Home arrow Site Administration arrow Page 5 - Dealing with Files and Filesystems

HACK#17: Delimiter Dilemma - Administration

In this first of a two-part article, you will learn how to get the most out of certain BSD commands, as well as some useful ways to handle your filesystem. It is excerpted from chapter two of the book BSD Hacks, written by Dru Lavigne (O'Reilly, 2005; ISBN: 0596006799). Copyright 2005 O'Reilly Media, Inc. All rights reserved. Used with permission from the publisher. Available from booksellers or direct from O'Reilly Media.

  1. Dealing with Files and Filesystems
  2. HACK#14: Get the Most Out of grep
  3. HACK#15: Manipulate Files with sed
  4. HACK#16: Format Text at the Command Line
  5. HACK#17: Delimiter Dilemma
By: O'Reilly Media
Rating: starstarstarstarstar / 5
December 28, 2006

print this article



Deal with double quotation marks in delimited files.

Importing data from a delimited text file into an application is usually painless.
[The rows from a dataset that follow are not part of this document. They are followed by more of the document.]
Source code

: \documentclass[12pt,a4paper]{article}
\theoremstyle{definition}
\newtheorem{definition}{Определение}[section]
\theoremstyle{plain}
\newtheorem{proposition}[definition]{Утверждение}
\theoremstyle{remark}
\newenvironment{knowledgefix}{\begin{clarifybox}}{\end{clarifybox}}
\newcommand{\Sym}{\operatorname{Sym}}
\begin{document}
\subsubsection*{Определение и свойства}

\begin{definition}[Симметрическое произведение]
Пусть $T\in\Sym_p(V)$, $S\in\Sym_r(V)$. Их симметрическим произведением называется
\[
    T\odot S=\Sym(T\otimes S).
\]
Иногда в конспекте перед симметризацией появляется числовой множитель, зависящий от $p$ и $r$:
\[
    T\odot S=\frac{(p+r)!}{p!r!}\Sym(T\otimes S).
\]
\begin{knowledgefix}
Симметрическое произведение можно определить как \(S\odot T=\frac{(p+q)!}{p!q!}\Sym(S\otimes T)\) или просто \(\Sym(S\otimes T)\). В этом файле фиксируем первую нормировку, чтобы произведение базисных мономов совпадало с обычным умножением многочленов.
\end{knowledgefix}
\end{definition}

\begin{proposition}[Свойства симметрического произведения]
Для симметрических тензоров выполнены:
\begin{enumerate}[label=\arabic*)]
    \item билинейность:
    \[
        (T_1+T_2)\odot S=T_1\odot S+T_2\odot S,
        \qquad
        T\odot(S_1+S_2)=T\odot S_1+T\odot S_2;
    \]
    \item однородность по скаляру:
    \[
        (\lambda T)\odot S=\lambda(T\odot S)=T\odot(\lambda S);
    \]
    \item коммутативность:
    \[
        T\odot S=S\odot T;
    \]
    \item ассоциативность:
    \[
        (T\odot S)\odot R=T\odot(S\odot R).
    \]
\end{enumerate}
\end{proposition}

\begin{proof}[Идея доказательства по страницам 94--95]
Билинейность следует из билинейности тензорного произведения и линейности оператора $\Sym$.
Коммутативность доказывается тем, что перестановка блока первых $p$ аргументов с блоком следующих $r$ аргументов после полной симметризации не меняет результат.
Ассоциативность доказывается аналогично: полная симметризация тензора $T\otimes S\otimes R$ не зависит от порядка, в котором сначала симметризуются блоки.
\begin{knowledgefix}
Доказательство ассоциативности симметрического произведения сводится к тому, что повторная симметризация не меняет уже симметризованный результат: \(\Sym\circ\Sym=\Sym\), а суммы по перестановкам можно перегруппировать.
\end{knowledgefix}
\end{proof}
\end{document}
Even if you need to change the delimiter from one character to another (from a comma to a colon, for example), you can choose from many tools that perform simple character substitution with great ease.

However, one common situation is not solved as easily: many business applications export data into a space- or comma-delimited file, enclosing individual fields in double quotation marks. These fields often contain the delimiter character. Importing such a file into an application that processes only one delimiter (PostgreSQL for example) may result in an incorrect interpretation of the data. This is one of those situations where the user should feel lucky if the process fails.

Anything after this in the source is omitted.